I tore the article from the magazine. I wrote my life and my heart on pages of paper. I revealed my black insides and dark suicidal thoughts for the first time to my wife. The first time. How do you live in marriage with someone and not share something like that? I had a huge inner world and didn't know the way and/or was petrified for anyone to see inside me.
Later on at Belvoir I was lying on my bunk one evening. In a flash God brought back a memory from 10 months earlier.
I had played golf in college for Missouri and tried my hand professionally afterwards. I was a very good player but not one of the best in the world. A murky place in my soul kept at bay by success in golf surfaced.
Without golf, what was I? Looking inside I didn’t see much. The darkness and emptiness of an eclipse were everywhere. There had been no growth in who I was as a man because I had used golf to prop myself up, alcohol to numb the pain and lies to pretend I was somebody I really wasn’t. I was lost and confused and deeply depressed.
I was married, had 2 kids, in debt and distant from my wife. At age twenty-eight I began to contemplate suicide.
I was selling mutual funds and life insurance. I had purchased an insurance policy. The policy didn’t pay during the 1st two years for suicide. I was only a few months in and began to count down the days. I felt trapped in darkness and death seemed the only way out. I felt like a total failure.
For the 1st time in my life I began to wonder what life was really all about. Was there really anything to God and was there any way of sifting through all the crap out there and getting to the truth?
One day I was in my living room. The black void pressed in. I didn’t want to live and I didn’t want to die. I didn’t want to leave my daughter fatherless but I couldn’t go on this way. And curses on that insurance policy because if I did kill myself I’d leave her penniless.
I sat on our hand me down sofa in the living room of our condo. I began to cry. My crying turned to sobbing. I cried enough to fill a trough. Eventually the pain became so intense I got up and paced the room. I didn’t know what was true but I stood at the base of the stairs and looked to the sky through the long window. I screamed with all my being, “God this can’t be what you intended for my life. Either take me back or show me the way.”
I didn’t know it but my life had changed. God heard my impassioned plea and his spirit entered my life.

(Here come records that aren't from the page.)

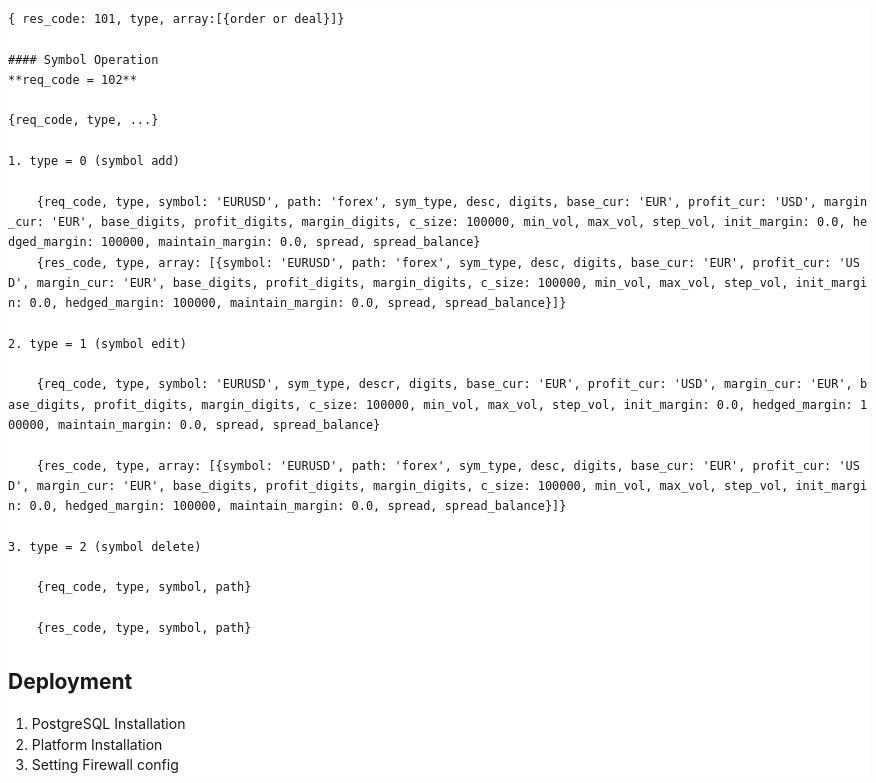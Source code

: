     { res_code: 101, type, array:[{order or deal}]}
        
    #### Symbol Operation
    **req_code = 102**

    {req_code, type, ...}

    1. type = 0 (symbol add)

        {req_code, type, symbol: 'EURUSD', path: 'forex', sym_type, desc, digits, base_cur: 'EUR', profit_cur: 'USD', margin_cur: 'EUR', base_digits, profit_digits, margin_digits, c_size: 100000, min_vol, max_vol, step_vol, init_margin: 0.0, hedged_margin: 100000, maintain_margin: 0.0, spread, spread_balance}  
        {res_code, type, array: [{symbol: 'EURUSD', path: 'forex', sym_type, desc, digits, base_cur: 'EUR', profit_cur: 'USD', margin_cur: 'EUR', base_digits, profit_digits, margin_digits, c_size: 100000, min_vol, max_vol, step_vol, init_margin: 0.0, hedged_margin: 100000, maintain_margin: 0.0, spread, spread_balance}]}  

    2. type = 1 (symbol edit)

        {req_code, type, symbol: 'EURUSD', sym_type, descr, digits, base_cur: 'EUR', profit_cur: 'USD', margin_cur: 'EUR', base_digits, profit_digits, margin_digits, c_size: 100000, min_vol, max_vol, step_vol, init_margin: 0.0, hedged_margin: 100000, maintain_margin: 0.0, spread, spread_balance}        

        {res_code, type, array: [{symbol: 'EURUSD', path: 'forex', sym_type, desc, digits, base_cur: 'EUR', profit_cur: 'USD', margin_cur: 'EUR', base_digits, profit_digits, margin_digits, c_size: 100000, min_vol, max_vol, step_vol, init_margin: 0.0, hedged_margin: 100000, maintain_margin: 0.0, spread, spread_balance}]}  
        
    3. type = 2 (symbol delete)

        {req_code, type, symbol, path}  

        {res_code, type, symbol, path}  


## Deployment
1. PostgreSQL Installation
2. Platform Installation
3. Setting Firewall config
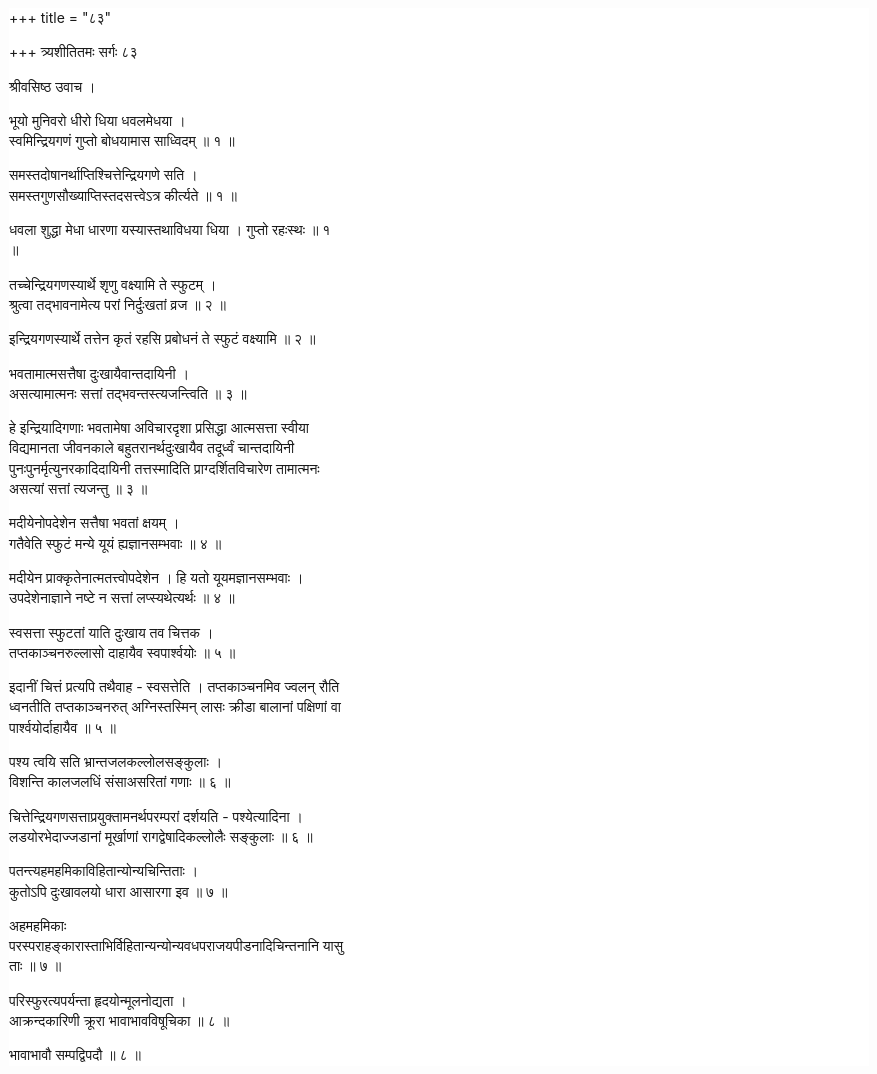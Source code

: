 +++
title = "८३"

+++
त्र्यशीतितमः सर्गः ८३  
  
श्रीवसिष्ठ उवाच ।  
  
भूयो मुनिवरो धीरो धिया धवलमेधया ।  
स्वमिन्द्रियगणं गुप्तो बोधयामास साध्विदम् ॥ १ ॥  
  
समस्तदोषानर्थाप्तिश्चित्तेन्द्रियगणे सति ।  
समस्तगुणसौख्याप्तिस्तदसत्त्वेऽत्र कीर्त्यते ॥ १ ॥  
  
धवला शुद्धा मेधा धारणा यस्यास्तथाविधया धिया । गुप्तो रहःस्थः ॥ १   
॥  
  
तच्चेन्द्रियगणस्यार्थे शृणु वक्ष्यामि ते स्फुटम् ।  
श्रुत्वा तद्भावनामेत्य परां निर्दुःखतां व्रज ॥ २ ॥  
  
इन्द्रियगणस्यार्थे तत्तेन कृतं रहसि प्रबोधनं ते स्फुटं वक्ष्यामि ॥ २ ॥  
  
भवतामात्मसत्तैषा दुःखायैवान्तदायिनी ।  
असत्यामात्मनः सत्तां तद्भवन्तस्त्यजन्त्विति ॥ ३ ॥  
  
हे इन्द्रियादिगणाः भवतामेषा अविचारदृशा प्रसिद्धा आत्मसत्ता स्वीया   
विद्यमानता जीवनकाले बहुतरानर्थदुःखायैव तदूर्ध्वं चान्तदायिनी   
पुनःपुनर्मृत्युनरकादिदायिनी तत्तस्मादिति प्राग्दर्शितविचारेण तामात्मनः   
असत्यां सत्तां त्यजन्तु ॥ ३ ॥  
  
मदीयेनोपदेशेन सत्तैषा भवतां क्षयम् ।  
गतैवेति स्फुटं मन्ये यूयं ह्यज्ञानसम्भवाः ॥ ४ ॥  
  
मदीयेन प्राक्कृतेनात्मतत्त्वोपदेशेन । हि यतो यूयमज्ञानसम्भवाः ।   
उपदेशेनाज्ञाने नष्टे न सत्तां लप्स्यथेत्यर्थः ॥ ४ ॥  
  
स्वसत्ता स्फुटतां याति दुःखाय तव चित्तक ।  
तप्तकाञ्चनरुल्लासो दाहायैव स्वपार्श्वयोः ॥ ५ ॥  
  
इदानीं चित्तं प्रत्यपि तथैवाह - स्वसत्तेति । तप्तकाञ्चनमिव ज्वलन् रौति   
ध्वनतीति तप्तकाञ्चनरुत् अग्निस्तस्मिन् लासः क्रीडा बालानां पक्षिणां वा   
पार्श्वयोर्दाहायैव ॥ ५ ॥  
  
पश्य त्वयि सति भ्रान्तजलकल्लोलसङ्कुलाः ।  
विशन्ति कालजलधिं संसाअसरितां गणाः ॥ ६ ॥  
  
चित्तेन्द्रियगणसत्ताप्रयुक्तामनर्थपरम्परां दर्शयति - पश्येत्यादिना ।   
लडयोरभेदाज्जडानां मूर्खाणां रागद्वेषादिकल्लोलैः सङ्कुलाः ॥ ६ ॥  
  
पतन्त्यहमहमिकाविहितान्योन्यचिन्तिताः ।  
कुतोऽपि दुःखावलयो धारा आसारगा इव ॥ ७ ॥  
  
अहमहमिकाः   
परस्पराहङ्कारास्ताभिर्विहितान्यन्योन्यवधपराजयपीडनादिचिन्तनानि यासु   
ताः ॥ ७ ॥  
  
परिस्फुरत्यपर्यन्ता हृदयोन्मूलनोद्यता ।  
आक्रन्दकारिणी क्रूरा भावाभावविषूचिका ॥ ८ ॥  
  
भावाभावौ सम्पद्विपदौ ॥ ८ ॥  
  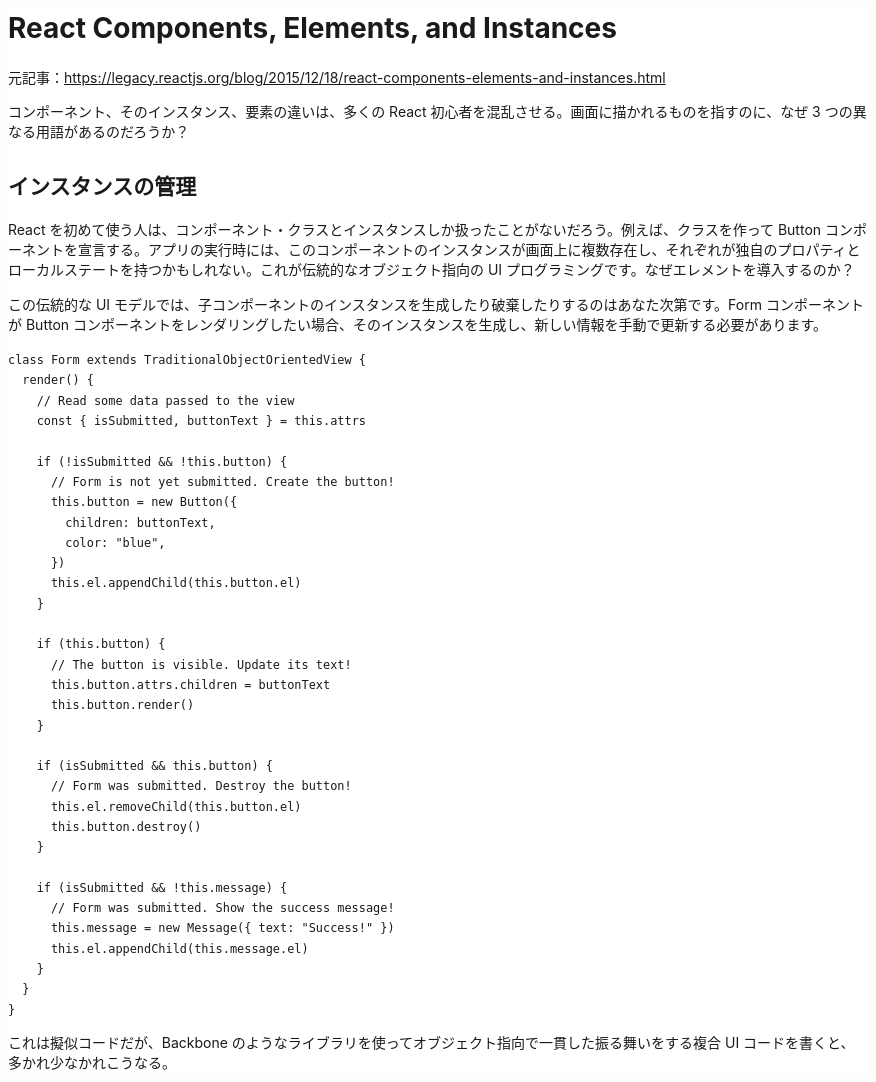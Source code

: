 # React Components, Elements, and Instances

元記事：https://legacy.reactjs.org/blog/2015/12/18/react-components-elements-and-instances.html

コンポーネント、そのインスタンス、要素の違いは、多くの React 初心者を混乱させる。画面に描かれるものを指すのに、なぜ 3 つの異なる用語があるのだろうか？

## インスタンスの管理

React を初めて使う人は、コンポーネント・クラスとインスタンスしか扱ったことがないだろう。例えば、クラスを作って Button コンポーネントを宣言する。アプリの実行時には、このコンポーネントのインスタンスが画面上に複数存在し、それぞれが独自のプロパティとローカルステートを持つかもしれない。これが伝統的なオブジェクト指向の UI プログラミングです。なぜエレメントを導入するのか？

この伝統的な UI モデルでは、子コンポーネントのインスタンスを生成したり破棄したりするのはあなた次第です。Form コンポーネントが Button コンポーネントをレンダリングしたい場合、そのインスタンスを生成し、新しい情報を手動で更新する必要があります。

```tsx
class Form extends TraditionalObjectOrientedView {
  render() {
    // Read some data passed to the view
    const { isSubmitted, buttonText } = this.attrs

    if (!isSubmitted && !this.button) {
      // Form is not yet submitted. Create the button!
      this.button = new Button({
        children: buttonText,
        color: "blue",
      })
      this.el.appendChild(this.button.el)
    }

    if (this.button) {
      // The button is visible. Update its text!
      this.button.attrs.children = buttonText
      this.button.render()
    }

    if (isSubmitted && this.button) {
      // Form was submitted. Destroy the button!
      this.el.removeChild(this.button.el)
      this.button.destroy()
    }

    if (isSubmitted && !this.message) {
      // Form was submitted. Show the success message!
      this.message = new Message({ text: "Success!" })
      this.el.appendChild(this.message.el)
    }
  }
}
```

これは擬似コードだが、Backbone のようなライブラリを使ってオブジェクト指向で一貫した振る舞いをする複合 UI コードを書くと、多かれ少なかれこうなる。
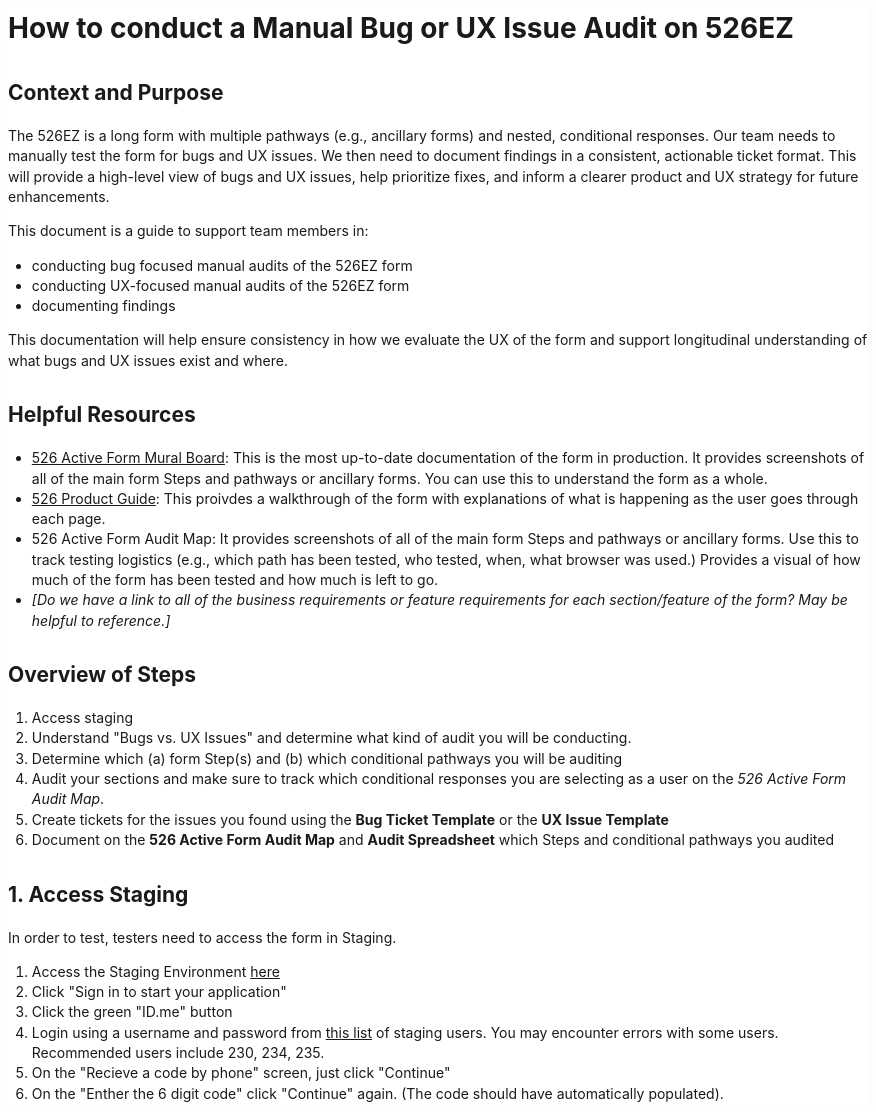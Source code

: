 # How to conduct a Manual Bug or UX Issue Audit on 526EZ

## Context and Purpose
The 526EZ is a long form with multiple pathways (e.g., ancillary forms) and nested, conditional responses. Our team needs to manually test the form for bugs and UX issues. We then need to document findings in a consistent, actionable ticket format. This will provide a high-level view of bugs and UX issues, help prioritize fixes, and inform a clearer product and UX strategy for future enhancements. 

This document is a guide to support team members in: 
- conducting bug focused manual audits of the 526EZ form
- conducting UX-focused manual audits of the 526EZ form
- documenting findings

This documentation will help ensure consistency in how we evaluate the UX of the form and support longitudinal understanding of what bugs and UX issues exist and where.

## Helpful Resources
- [526 Active Form Mural Board](https://app.mural.co/t/departmentofveteransaffairs9999/m/departmentofveteransaffairs9999/1686768383603/3f4415dd2ddb71bbd104ebefd92a2c7b553ad792): This is the most up-to-date documentation of the form in production. It provides screenshots of all of the main form Steps and pathways or ancillary forms. You can use this to understand the form as a whole.
- [526 Product Guide](https://dvagov.sharepoint.com/:w:/r/sites/vaabdvro/Shared%20Documents/Disability%20Benefits%20Experience/2%20-%20Delivery/Product%20Guide%20Drafts/526EZ.Disability.Benefits.Claims.Product.Guide.v4.7_SRT.04072025.docx?d=wf9b54a1c03e14c14a4cee86463e34e40&csf=1&web=1&e=bRrO5C): This proivdes a walkthrough of the form with explanations of what is happening as the user goes through each page.
- 526 Active Form Audit Map: It provides screenshots of all of the main form Steps and pathways or ancillary forms. Use this to track testing logistics (e.g., which path has been tested, who tested, when, what browser was used.) Provides a visual of how much of the form has been tested and how much is left to go.
- _[Do we have a link to all of the business requirements or feature requirements for each section/feature of the form? May be helpful to reference.]_

## Overview of Steps
1. Access staging
2. Understand "Bugs vs. UX Issues" and determine what kind of audit you will be conducting.
4. Determine which (a) form Step(s) and (b) which conditional pathways you will be auditing
5. Audit your sections and make sure to track which conditional responses you are selecting as a user on the *526 Active Form Audit Map*.
6. Create tickets for the issues you found using the **Bug Ticket Template** or the **UX Issue Template**
7. Document on the **526 Active Form Audit Map** and **Audit Spreadsheet** which Steps and conditional pathways you audited 

## 1. Access Staging
In order to test, testers need to access the form in Staging.
1. Access the Staging Environment [here](https://staging.va.gov/disability/file-disability-claim-form-21-526ez/introduction)
2. Click "Sign in to start your application"
3. Click the green "ID.me" button
4. Login using a username and password from [this list](https://github.com/department-of-veterans-affairs/va.gov-team-sensitive/blob/master/Administrative/vagov-users/mvi-staging-users.csv) of staging users. You may encounter errors with some users. Recommended users include 230, 234, 235.
5.  On the "Recieve a code by phone" screen, just click "Continue"
6.  On the "Enther the 6 digit code" click "Continue" again. (The code should have automatically populated).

He began to slowly lead me into understanding his word in Romans 5:8
But God demonstrates his own love for us in this: while we were still sinners, Christ died for us.
In other words when I was at my worst, mired in selfishness, drunkenness and debauchery God loved me the most. He loves me in all my junk and doesn’t stop.
A few months later I quit drinking. A few months after that I signed up for the reserves.
So I shared all of this with Ann in that letter and others like it. She wrote daily with news of the kids, her new job, our new home in Ozark. I felt closer to her than I ever really had. She noticed she just shared about her day more than her heart. Receving her letters still nourished my soul.
I enjoyed the taste of intimacy in those letters. The disappointment was deep when we couldn't continue it face to face. We didn't know how to do constructive conflict. We were cabinet door slammers, tupperware tossers and silent treatment kinda people. Blowup, no talking for three days, and then go back to normal like nothing happened was our pattern.
We learned through this that a couple, us, couldn't develop deeper intimacy without learning to do conflict well. It's imperative in moving to deeper levels of grace and intimacy to learn how to handle the fractures in a relationship. To make it through an affair we learned to be able to move safely to deep levels of sharing thoughts, feelings, dreams and hurts which enabled us to forgive, heal and restore in meaningful ways.